Task to complete.
Carry over every entry exactly as written, though not the pictures it contains.
┌──
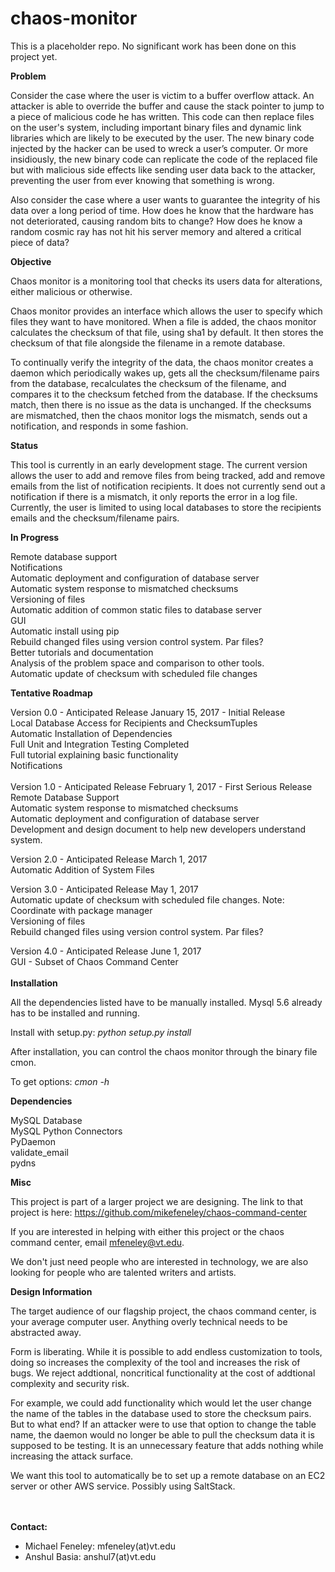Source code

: # chaos-monitor
This is a placeholder repo. No significant work has been done on this project yet.

**Problem**

Consider the case where the user is victim to a buffer overflow attack. An attacker is able to override the buffer and cause the stack pointer to jump to a piece of malicious code he has written. This code can then replace files on the user's system, including important binary files and dynamic link libraries which are likely to be executed by the user. The new binary code injected by the hacker can be used to wreck a user’s computer. Or more insidiously, the new binary code can replicate the code of the replaced file but with malicious side effects like sending user data back to the attacker, preventing the user from ever knowing that something is wrong.

Also consider the case where a user wants to guarantee the integrity of his data over a long period of time. How does he know that the hardware has not deteriorated, causing random bits to change? How does he know a random cosmic ray has not hit his server memory and altered a critical piece of data?

**Objective**

Chaos monitor is a monitoring tool that checks its users data for alterations, either malicious or otherwise.

Chaos monitor provides an interface which allows the user to specify which files they want to have monitored. When a file is added, the chaos monitor calculates the checksum of that file, using sha1 by default. It then stores the checksum of that file alongside the filename in a remote database. 

To continually verify the integrity of the data, the chaos monitor creates a daemon which periodically wakes up, gets all the checksum/filename pairs from the database, recalculates the checksum of the filename, and compares it to the checksum fetched from the database. If the checksums match, then there is no issue as the data is unchanged. If the checksums are mismatched, then the chaos monitor logs the mismatch, sends out a notification, and responds in some fashion. 

**Status**

This tool is currently in an early development stage. The current version allows the user to add and remove files from being tracked, add and remove emails from the list of notification recipients. It does not currently send out a notification if there is a mismatch, it only reports the error in a log file. Currently, the user is limited to using local databases to store the recipients emails and the checksum/filename pairs. 

**In Progress**

Remote database support  
Notifications  
Automatic deployment and configuration of database server  
Automatic system response to mismatched checksums  
Versioning of files  
Automatic addition of common static files to database server  
GUI  
Automatic install using pip  
Rebuild changed files using version control system. Par files?  
Better tutorials and documentation  
Analysis of the problem space and comparison to other tools.  
Automatic update of checksum with scheduled file changes

**Tentative Roadmap**

Version 0.0 - Anticipated Release January 15, 2017 - Initial Release  
Local Database Access for Recipients and ChecksumTuples  
Automatic Installation of Dependencies  
Full Unit and Integration Testing Completed  
Full tutorial explaining basic functionality  
Notifications  
<br>
Version 1.0 - Anticipated Release February 1, 2017 - First Serious Release<br>
Remote Database Support<br>
Automatic system response to mismatched checksums<br>
Automatic deployment and configuration of database server<br>
Development and design document to help new developers understand system.  

Version 2.0 - Anticipated Release March 1, 2017<br>
Automatic Addition of System Files<br>

Version 3.0 - Anticipated Release May 1, 2017<br>
Automatic update of checksum with scheduled file changes. Note: Coordinate with package manager<br>
Versioning of files<br>
Rebuild changed files using version control system. Par files?<br>

Version 4.0 - Anticipated Release June 1, 2017<br>
GUI - Subset of Chaos Command Center<br>
<br>
**Installation**

All the dependencies listed have to be manually installed. Mysql 5.6 already has to be installed and running.

Install with setup.py:   _python setup.py install_

After installation, you can control the chaos monitor through the binary file cmon. 

To get options:   _cmon -h_ 

**Dependencies**

MySQL Database  
MySQL Python Connectors<br>
PyDaemon<br>
validate_email<br>
pydns<br>

**Misc**

This project is part of a larger project we are designing. The link to that project is here: https://github.com/mikefeneley/chaos-command-center

If you are interested in helping with either this project or the chaos command center, email mfeneley@vt.edu. 

We don't just need people who are interested in technology, we are also looking for people who are talented writers and artists.

**Design Information**

The target audience of our flagship project, the chaos command center, is your average computer user. Anything overly technical needs to be abstracted away. 

Form is liberating. While it is possible to add endless customization to tools, doing so increases the complexity of the tool and increases the risk of bugs. We reject addtional, noncritical functionality at the cost of addtional complexity and security risk.

For example, we could add functionality which would let the user change the name of the tables in the database used to store the checksum pairs. But to what end? If an attacker were to use that option to change the table name, the daemon would no longer be able to pull the checksum data it is supposed to be testing. It is an unnecessary feature that adds nothing while increasing the attack surface. 

We want this tool to automatically be to set up a remote database on an EC2 server or other AWS service. Possibly using SaltStack.

<br>
<br>
<b>Contact:</b>
<ul>
<li>Michael Feneley: mfeneley(at)vt.edu</li>
<li>Anshul Basia: anshul7(at)vt.edu</li>
</ul>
└──
Result of the exercise.
Source code

: # chaos-monitor
This is a placeholder repo. No significant work has been done on this project yet.

**Problem**

Consider the case where the user is victim to a buffer overflow attack. An attacker is able to override the buffer and cause the stack pointer to jump to a piece of malicious code he has written. This code can then replace files on the user's system, including important binary files and dynamic link libraries which are likely to be executed by the user. The new binary code injected by the hacker can be used to wreck a user’s computer. Or more insidiously, the new binary code can replicate the code of the replaced file but with malicious side effects like sending user data back to the attacker, preventing the user from ever knowing that something is wrong.

Also consider the case where a user wants to guarantee the integrity of his data over a long period of time. How does he know that the hardware has not deteriorated, causing random bits to change? How does he know a random cosmic ray has not hit his server memory and altered a critical piece of data?

**Objective**

Chaos monitor is a monitoring tool that checks its users data for alterations, either malicious or otherwise.

Chaos monitor provides an interface which allows the user to specify which files they want to have monitored. When a file is added, the chaos monitor calculates the checksum of that file, using sha1 by default. It then stores the checksum of that file alongside the filename in a remote database. 

To continually verify the integrity of the data, the chaos monitor creates a daemon which periodically wakes up, gets all the checksum/filename pairs from the database, recalculates the checksum of the filename, and compares it to the checksum fetched from the database. If the checksums match, then there is no issue as the data is unchanged. If the checksums are mismatched, then the chaos monitor logs the mismatch, sends out a notification, and responds in some fashion. 

**Status**

This tool is currently in an early development stage. The current version allows the user to add and remove files from being tracked, add and remove emails from the list of notification recipients. It does not currently send out a notification if there is a mismatch, it only reports the error in a log file. Currently, the user is limited to using local databases to store the recipients emails and the checksum/filename pairs. 

**In Progress**

Remote database support  
Notifications  
Automatic deployment and configuration of database server  
Automatic system response to mismatched checksums  
Versioning of files  
Automatic addition of common static files to database server  
GUI  
Automatic install using pip  
Rebuild changed files using version control system. Par files?  
Better tutorials and documentation  
Analysis of the problem space and comparison to other tools.  
Automatic update of checksum with scheduled file changes

**Tentative Roadmap**

Version 0.0 - Anticipated Release January 15, 2017 - Initial Release  
Local Database Access for Recipients and ChecksumTuples  
Automatic Installation of Dependencies  
Full Unit and Integration Testing Completed  
Full tutorial explaining basic functionality  
Notifications  
<br>
Version 1.0 - Anticipated Release February 1, 2017 - First Serious Release<br>
Remote Database Support<br>
Automatic system response to mismatched checksums<br>
Automatic deployment and configuration of database server<br>
Development and design document to help new developers understand system.  

Version 2.0 - Anticipated Release March 1, 2017<br>
Automatic Addition of System Files<br>

Version 3.0 - Anticipated Release May 1, 2017<br>
Automatic update of checksum with scheduled file changes. Note: Coordinate with package manager<br>
Versioning of files<br>
Rebuild changed files using version control system. Par files?<br>

Version 4.0 - Anticipated Release June 1, 2017<br>
GUI - Subset of Chaos Command Center<br>
<br>
**Installation**

All the dependencies listed have to be manually installed. Mysql 5.6 already has to be installed and running.

Install with setup.py:   _python setup.py install_

After installation, you can control the chaos monitor through the binary file cmon. 

To get options:   _cmon -h_ 

**Dependencies**

MySQL Database  
MySQL Python Connectors<br>
PyDaemon<br>
validate_email<br>
pydns<br>

**Misc**

This project is part of a larger project we are designing. The link to that project is here: https://github.com/mikefeneley/chaos-command-center

If you are interested in helping with either this project or the chaos command center, email mfeneley@vt.edu. 

We don't just need people who are interested in technology, we are also looking for people who are talented writers and artists.

**Design Information**

The target audience of our flagship project, the chaos command center, is your average computer user. Anything overly technical needs to be abstracted away. 

Form is liberating. While it is possible to add endless customization to tools, doing so increases the complexity of the tool and increases the risk of bugs. We reject addtional, noncritical functionality at the cost of addtional complexity and security risk.

For example, we could add functionality which would let the user change the name of the tables in the database used to store the checksum pairs. But to what end? If an attacker were to use that option to change the table name, the daemon would no longer be able to pull the checksum data it is supposed to be testing. It is an unnecessary feature that adds nothing while increasing the attack surface. 

We want this tool to automatically be to set up a remote database on an EC2 server or other AWS service. Possibly using SaltStack.

<br>
<br>
<b>Contact:</b>
<ul>
<li>Michael Feneley: mfeneley(at)vt.edu</li>
<li>Anshul Basia: anshul7(at)vt.edu</li>
</ul>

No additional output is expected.